The task ▸
Transcribe the listing below only from the line with "in your model?" up to and including the line with "distances between them).".
Source records section start
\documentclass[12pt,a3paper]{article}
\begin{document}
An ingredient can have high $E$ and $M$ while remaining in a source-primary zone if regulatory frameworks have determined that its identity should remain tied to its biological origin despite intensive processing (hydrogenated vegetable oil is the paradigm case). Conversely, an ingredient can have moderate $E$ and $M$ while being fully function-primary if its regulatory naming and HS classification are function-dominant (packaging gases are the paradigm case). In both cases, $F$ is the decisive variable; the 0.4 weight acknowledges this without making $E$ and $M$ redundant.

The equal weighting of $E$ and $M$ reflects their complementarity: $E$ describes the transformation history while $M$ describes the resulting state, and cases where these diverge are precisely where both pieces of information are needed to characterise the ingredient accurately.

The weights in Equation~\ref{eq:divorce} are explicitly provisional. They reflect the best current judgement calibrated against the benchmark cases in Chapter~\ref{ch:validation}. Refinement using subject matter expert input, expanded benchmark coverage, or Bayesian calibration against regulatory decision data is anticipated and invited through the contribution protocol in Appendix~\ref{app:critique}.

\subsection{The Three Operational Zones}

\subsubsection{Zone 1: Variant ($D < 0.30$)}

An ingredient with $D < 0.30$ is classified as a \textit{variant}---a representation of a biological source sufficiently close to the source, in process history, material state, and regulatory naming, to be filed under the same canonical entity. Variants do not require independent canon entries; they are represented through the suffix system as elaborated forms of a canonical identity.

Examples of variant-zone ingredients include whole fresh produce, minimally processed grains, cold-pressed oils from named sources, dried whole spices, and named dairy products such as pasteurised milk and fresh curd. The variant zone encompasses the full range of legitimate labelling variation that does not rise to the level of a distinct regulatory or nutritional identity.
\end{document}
Source records section end
Source records section start
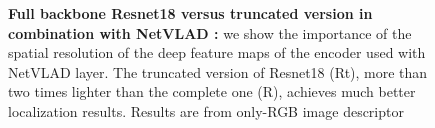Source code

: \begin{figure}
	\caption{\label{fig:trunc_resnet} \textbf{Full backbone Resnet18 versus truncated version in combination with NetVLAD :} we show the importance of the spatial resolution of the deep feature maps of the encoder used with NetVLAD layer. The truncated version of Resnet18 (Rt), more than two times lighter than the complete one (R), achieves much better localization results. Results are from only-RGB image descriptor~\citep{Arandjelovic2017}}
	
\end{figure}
Source records section end
Source records section start
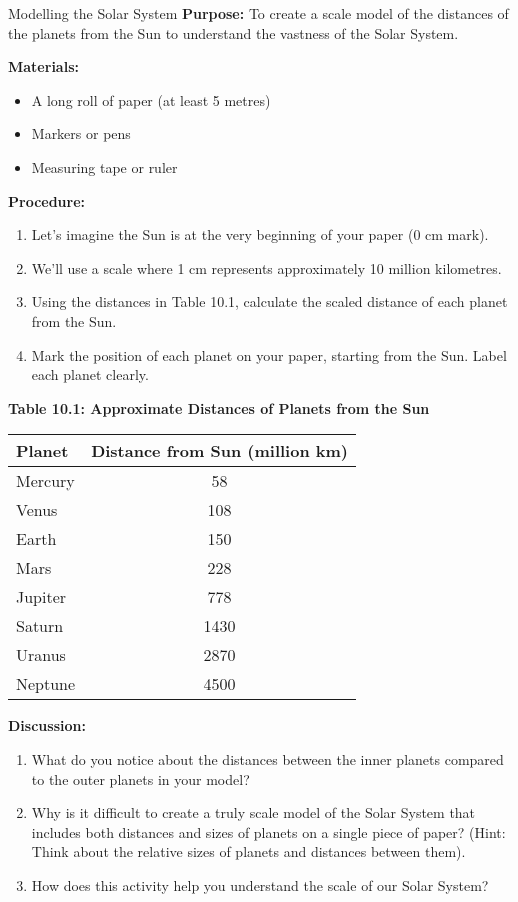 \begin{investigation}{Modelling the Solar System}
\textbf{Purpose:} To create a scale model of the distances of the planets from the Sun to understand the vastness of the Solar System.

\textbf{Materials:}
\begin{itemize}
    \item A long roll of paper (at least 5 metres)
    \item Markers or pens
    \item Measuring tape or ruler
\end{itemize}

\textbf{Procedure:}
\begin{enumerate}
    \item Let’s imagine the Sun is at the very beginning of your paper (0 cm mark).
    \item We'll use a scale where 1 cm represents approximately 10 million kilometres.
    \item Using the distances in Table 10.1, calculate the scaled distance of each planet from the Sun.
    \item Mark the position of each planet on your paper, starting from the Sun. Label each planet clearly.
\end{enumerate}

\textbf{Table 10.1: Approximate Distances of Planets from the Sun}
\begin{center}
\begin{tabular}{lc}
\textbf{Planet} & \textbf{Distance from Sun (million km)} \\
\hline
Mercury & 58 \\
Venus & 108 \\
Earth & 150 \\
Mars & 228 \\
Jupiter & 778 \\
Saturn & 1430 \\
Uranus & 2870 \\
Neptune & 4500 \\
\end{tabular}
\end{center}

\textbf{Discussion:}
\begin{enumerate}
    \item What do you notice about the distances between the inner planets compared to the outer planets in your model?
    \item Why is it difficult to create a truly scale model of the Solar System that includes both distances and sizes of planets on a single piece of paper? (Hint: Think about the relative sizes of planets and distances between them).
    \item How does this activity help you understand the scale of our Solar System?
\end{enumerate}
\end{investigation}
Source records section end
Answer to this exercise ▸
    \item What do you notice about the distances between the inner planets compared to the outer planets in your model?
    \item Why is it difficult to create a truly scale model of the Solar System that includes both distances and sizes of planets on a single piece of paper? (Hint: Think about the relative sizes of planets and distances between them).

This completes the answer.